European stocks rose on Tuesday as oil prices steadied, supporting energy shares, after first tumbling when Iran and six world powers reached an agreement on Tehran’s nuclear programme.
Investors’ belief that Greece will pass reforms in order to get a new bailout also enabled European stocks to record a fifth day of gains, even though Greek Prime Minister Alexis Tsipras faces opposition over the austerity plan.
“There’s been a lot of progress on Greece after the weekend and that is one of the reasons why traders are continuing to buy into this market,” said Thames Capital Markets strategist Nav Banwait.
The STOXX Europe Oil & Gas Index rose 0.8 percent, with Statoil among the best performers in percentage terms on the pan-European FTSEurofirst 300 index.
The FTSEurofirst closed up 0.5 percent at 1,580.34 points, the fifth day in a row in which it has risen.
The euro zone’s blue-chip Euro STOXX 50 index advanced 0.5 percent while German internet company United Internet rose 2.9 percent after a price target upgrade from Deutsche Bank.

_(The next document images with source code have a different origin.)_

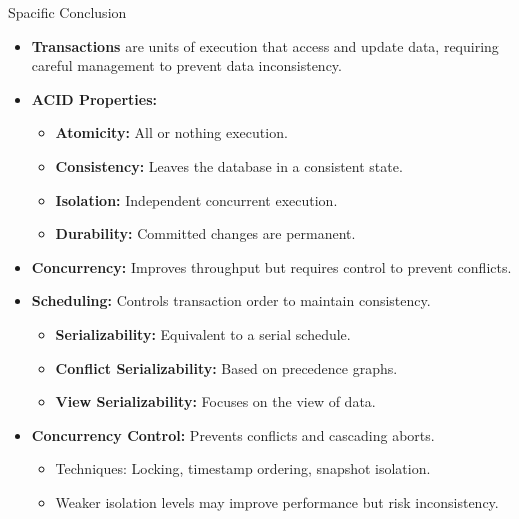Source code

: \documentclass[aspectratio=169]{beamer}
\begin{document}
\begin{frame}{Spacific Conclusion}
    \scriptsize
    \begin{itemize}
        \item \textbf{Transactions} are units of execution that access and update data, requiring careful management to prevent data inconsistency.
        \item \textbf{ACID Properties:}
        \begin{itemize}
            \scriptsize
            \item \textbf{Atomicity:} All or nothing execution.
            \item \textbf{Consistency:} Leaves the database in a consistent state.
            \item \textbf{Isolation:} Independent concurrent execution.
            \item \textbf{Durability:} Committed changes are permanent.
        \end{itemize}
        \item \textbf{Concurrency:} Improves throughput but requires control to prevent conflicts.
        \item \textbf{Scheduling:} Controls transaction order to maintain consistency.
        \begin{itemize}
            \scriptsize
            \item \textbf{Serializability:} Equivalent to a serial schedule.
            \item \textbf{Conflict Serializability:} Based on precedence graphs.
            \item \textbf{View Serializability:} Focuses on the view of data.
        \end{itemize}
        \item \textbf{Concurrency Control:} Prevents conflicts and cascading aborts.
        \begin{itemize}
            \item Techniques: Locking, timestamp ordering, snapshot isolation.
            \item Weaker isolation levels may improve performance but risk inconsistency.
        \end{itemize}
    \end{itemize}
\end{frame}

\end{document}
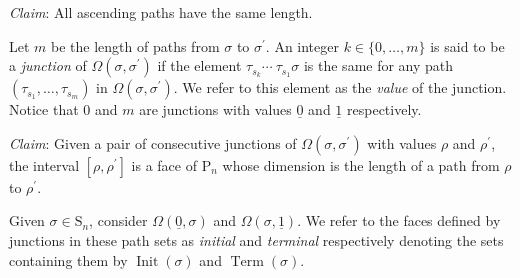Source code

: \documentclass{amsart}
\renewcommand{\S}{\mathrm S}
\renewcommand{\P}{\mathrm P}
\DeclareMathOperator{\trace}{Trace}
\DeclareMathOperator{\init}{Init}
\DeclareMathOperator{\term}{Term}
\begin{document}
\textit{Claim}: All ascending paths have the same length.

Let $m$ be the length of paths from $\sigma$ to $\sigma^\prime$.
An integer $k \in \{0, \dots, m\}$ is said to be a \textit{junction} of $\Omega(\sigma, \sigma^\prime)$ if the element $\tau_{s_k} \cdots\ \tau_{s_1} \sigma$ is the same for any path $(\tau_{s_1}, \dots, \tau_{s_m})$ in $\Omega(\sigma, \sigma^\prime)$.
We refer to this element as the \textit{value} of the junction.
Notice that $0$ and $m$ are junctions with values $\underline{0}$ and $\underline{1}$ respectively.

\textit{Claim}: Given a pair of consecutive junctions of $\Omega(\sigma, \sigma^\prime)$ with values $\rho$ and $\rho^\prime$, the interval $[\rho, \rho^\prime]$ is a face of $\P_n$ whose dimension is the length of a path from $\rho$ to $\rho^\prime$.

Given $\sigma \in \S_n$, consider $\Omega(\underline 0, \sigma)$ and $\Omega(\sigma, \underline 1)$. We refer to the faces defined by junctions in these path sets as \textit{initial} and \textit{terminal} respectively denoting the sets containing them by $\init(\sigma)$ and $\term(\sigma)$.

%



\newpage


\end{document}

But carmakers fell as JP Morgan cut forecasts on China’s auto market, a day after a profit warning from Brilliance China Automotive Holdings, which makes BMW cars in China.
JP Morgan also reduced its price target on Volkswagen , whose shares declined by 2.1 percent.
The FTSEurofirst is up around 15 percent since the start of 2015 while the Euro STOXX 50 is up 14 percent, with economic stimulus measures from the European Central Bank (ECB) having helped to support markets despite the worries over Greece.